Posted by Cathy Gowdy on Sunday, June 24, 2007 at 06:05:32 :
Independent Journal
Wednesday, January 9, 1980
Page 16
BJORNE I. HALLING
A memorial service for Bjorne Ingvar Halling, a longtime San Francisco and national labor leader, will be held Jan. 20 at 2 p.m. at the International Longshoremen’s and Warehousemen’s Union Hall in San Francisco.
Halling, 70, died in a fire which destroyed his house in Nevada County on Dec. 10.
One of his survivors is a daughter, Britta Halling of Mill Valley.
Halling went to sea at the age of 16 from his native Norway and eventually became California secretary of the CIO.

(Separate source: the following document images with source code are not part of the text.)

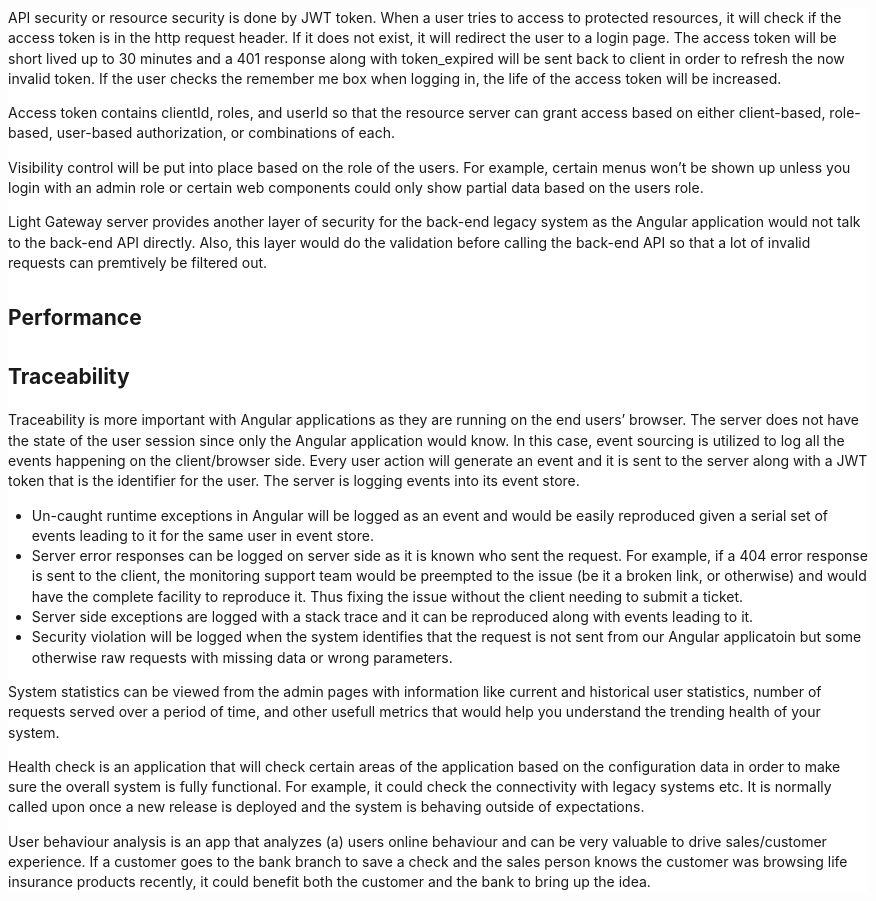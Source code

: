 API security or resource security is done by JWT token. When a user tries to access to protected resources, it will check if the access token is in the http request header.
If it does not exist, it will redirect the user to a login page. The access token will be short lived up to 30 minutes and a 401 response along with token_expired will be sent
back to client in order to refresh the now invalid token. If the user checks the remember me box when logging in, the life of the access token will be increased.

Access token contains clientId, roles, and userId so that the resource server can grant access based on either client-based, role-based, user-based authorization, or combinations of each.

Visibility control will be put into place based on the role of the users. For example, certain menus won’t be shown up unless you login with an admin role or certain web components
could only show partial data based on the users role.

Light Gateway server provides another layer of security for the back-end legacy system as the Angular application would not talk to the back-end API directly. Also, this layer would
do the validation before calling the back-end API so that a lot of invalid requests can premtively be filtered out.

## Performance

## Traceability

Traceability is more important with Angular applications as they are running on the end users’ browser. The server does not have the state of the user session since only the Angular
application would know. In this case, event sourcing is utilized to log all the events happening on the client/browser side. Every user action will generate an event and it is sent to
the server along with a JWT token that is the identifier for the user. The server is logging events into its event store.

* Un-caught runtime exceptions in Angular will be logged as an event and would be easily reproduced given a serial set of events leading to it for the same user in event store.
* Server error responses can be logged on server side as it is known who sent the request. For example, if a 404 error response is sent to the client, the monitoring support team
would be preempted to the issue (be it a broken link, or otherwise) and would have the complete facility to reproduce it. Thus fixing the issue without the client needing to submit a ticket.
* Server side exceptions are logged with a stack trace and it can be reproduced along with events leading to it.
* Security violation will be logged when the system identifies that the request is not sent from our Angular applicatoin but some otherwise raw requests with missing data or wrong parameters.

System statistics can be viewed from the admin pages with information like current and historical user statistics, number of requests served over a period of time, and other usefull
metrics that would help you understand the trending health of your system.

Health check is an application that will check certain areas of the application based on the configuration data in order to make sure the overall system is fully functional.
For example, it could check the connectivity with legacy systems etc. It is normally called upon once a new release is deployed and the system is behaving outside of expectations.

User behaviour analysis is an app that analyzes (a) users online behaviour and can be very valuable to drive sales/customer experience. If a customer goes to the bank branch to save a check and
the sales person knows the customer was browsing life insurance products recently, it could benefit both the customer and the bank to bring up the idea.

He was active in organizing the International Longshoremen’s Association, now the ILWU. He was a member of the union’s strike committee during the bitter 83-day strike in 1933 on the San Francisco waterfront, which resulted in “Bloody Thursday,” July 5, when 64 persons were injured and two strikers killed in battles with strike-breakers and police.
After the strike, which brought the union control of the hiring halls, Halling served as executive secretary of the national CIO Maritime Committee in Washington. He later was legislative representative for the ILWU there.
In 1943 he returned to the West Coast as regional director of the union and in 1947 was elected state secretary of the CIO.
He retired 10 years ago.
In addition to the daughter in Mill Valley, he is survived by his wife, Niki; two other daughters, Kandi Halling of New York City and Karen Halling Burch of Toronto, and two grandchildren.